Dostoievski se refere sempre a Golyádkin, como "nosso herói" mas vi que no caso aqui iremos nos depara com um herói trágico. Golyádkin não esperava por tudo que ia lhe acontecer a partir de sua chegada ao jantar, ele é barrado na entrada do jantar, mas mesmo assim consegui entra de penetra, e se aproximar de Clara Olsúfievna, a aniversariante por quem é apaixonado. Mas a falta de jeito é claro, o impede de conseguir manter qualquer diálogo coerente com a moça, e depois de uma tentativa brusca de tirá-la para dançar, Golyádkin é afastado dela e expulso da casa na frente de toda a sociedade de São Petersburgo, de todos os funcionários importantes de seu departamento. A humilhação toma conta do protagonista, e é nesse momento que o senhor Golyádkin não só queria fugir de si mesmo, mas deixar-se destruir completamente, virar pó, sumir. Só que ao contrário desse desejo, porém, ele se duplica. E e aí que nossa história se enche de "estranheza". Nosso narrado se divide em dois, ou melhor "nosso herói" fantasia que dele sai um outro homem, alguém idêntico a ele, com o mesmo rosto e as mesmas roupas, uma pessoa que se dirige para o mesmo lugar para onde ele vai, sua casa. No dia seguinte, quando toma a decisão de aparecer no trabalho apesar de toda a vergonha do ocorrido no jantar, é o segundo Golyádkin, seu duplo, quem ele encontra no departamento. Um funcionário novo, abaixo de sua posição, com quem terá que dividir o nome e a mesa. Apesar de nervoso e confuso, o ?nosso herói? acolhe esse duplo, oferece sua casa para que ele descanse após o trabalho, ouve sua história e se compadece com ela.

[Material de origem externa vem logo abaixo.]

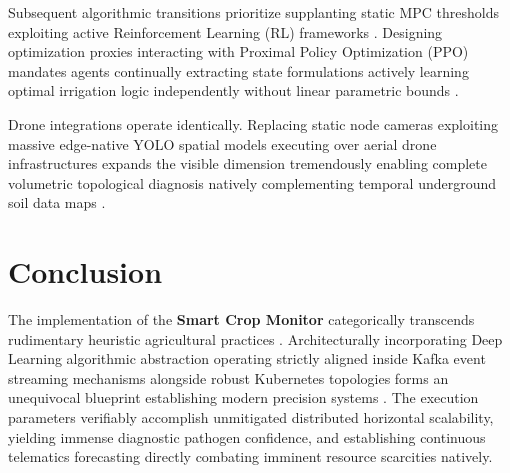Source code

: \documentclass[12pt, a4paper]{report}
\begin{document}
Subsequent algorithmic transitions prioritize supplanting static MPC thresholds exploiting active Reinforcement Learning (RL) frameworks \cite{r12}. Designing optimization proxies interacting with Proximal Policy Optimization (PPO) mandates agents continually extracting state formulations actively learning optimal irrigation logic independently without linear parametric bounds \cite{r13}.

Drone integrations operate identically. Replacing static node cameras exploiting massive edge-native YOLO spatial models executing over aerial drone infrastructures expands the visible dimension tremendously enabling complete volumetric topological diagnosis natively complementing temporal underground soil data maps \cite{r14}.

\chapter{Conclusion}

The implementation of the \textbf{Smart Crop Monitor} categorically transcends rudimentary heuristic agricultural practices \cite{r15}. Architecturally incorporating Deep Learning algorithmic abstraction operating strictly aligned inside Kafka event streaming mechanisms alongside robust Kubernetes topologies forms an unequivocal blueprint establishing modern precision systems \cite{r16}. The execution parameters verifiably accomplish unmitigated distributed horizontal scalability, yielding immense diagnostic pathogen confidence, and establishing continuous telematics forecasting directly combating imminent resource scarcities natively.
\end{document}
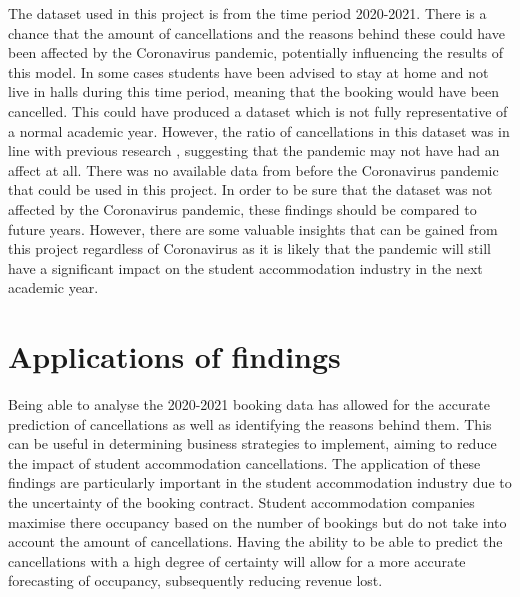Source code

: \vspace{5mm}

The dataset used in this project is from the time period 2020-2021. There is a chance that the amount of cancellations and the reasons behind these could have been affected by the Coronavirus pandemic, potentially influencing the results of this model. In some cases students have been advised to stay at home and not live in halls during this time period, meaning that the booking would have been cancelled. This could have produced a dataset which is not fully representative of a normal academic year. However, the ratio of cancellations in this dataset was in line with previous research \cite{Antonio2017PredictingRevenue}, suggesting that the pandemic may not have had an affect at all. There was no available data from before the Coronavirus pandemic that could be used in this project. In order to be sure that the dataset was not affected by the Coronavirus pandemic, these findings should be compared to future years. However, there are some valuable insights that can be gained from this project regardless of Coronavirus as it is likely that the pandemic will still have a significant impact on the student accommodation industry in the next academic year. 
 
\section{Applications of findings}

Being able to analyse the 2020-2021 booking data has allowed for the accurate prediction of cancellations as well as identifying the reasons behind them. This can be useful in determining business strategies to implement, aiming to reduce the impact of student accommodation cancellations. The application of these findings are particularly important in the student accommodation industry due to the uncertainty of the booking contract. Student accommodation companies maximise there occupancy based on the number of bookings but do not take into account the amount of cancellations. Having the ability to be able to predict the cancellations with a high degree of certainty will allow for a more accurate forecasting of occupancy, subsequently reducing revenue lost. 

\vspace{5mm}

Mas esse acolhimento dura pouco, mais especificamente até o momento em que o protagonista começa a notar os planos de seu duplo. O segundo Golyádkin é bem mais comunicativo e desinibido do que seu original, e é justamente por isso que ele consegue bajular e agradar aos seus superiores no departamento. Coisas que o original tem dificuldade em externar e fazer, o duplo o faz com maestria, e em pouco tempo se coloca dentro desse círculo até então fechado para o protagonista.
"O duplo" não é tão tranquilo de ler, isso porque a narrativa se concentra toda na confusão de pensamentos e atitudes de Golyádkin. Há momentos confusos, onde um fala e em segui vem o outro, você precisa estar bem atento para distinguir as nuances de cada um. Mas, mesmo sendo um livro bem diferente de sua primeira publicação, Dostoievski se mantém fiel ao seu estilo e a forma de criar seus personagens, Dostoiévski trabalha com personagens miseráveis, humilhadas, pobres, com poucas perspectivas de uma vida melhor. Golyádkin é uma personagem que, talvez, poderia ascender na vida, não fosse sua loucura e mediocridade como pessoa. Seu "duplo" nada mais é do que uma projeção do que ele gostaria de ser: desenvolto, bonito, falante, persuasivo. E é justamente esse desejo de ser diferente ? retratado pelo seu duplo ? que o leva para mais fundo nesse poço e o afoga em paranóias.
Se você conseguir penetrar no fundo do nosso Golyádkin irá ver que todo o desespero que ele desenvolve só cresce a cada página, você sabe que qualquer esperança que ele possa alimentar é uma fantasia ingênua, porque não há outra saída para ele além de um fim trágico.
"O duplo" um livro complicadinho de se ler, mas com toda a qualidade Dostoievskiana de sempre.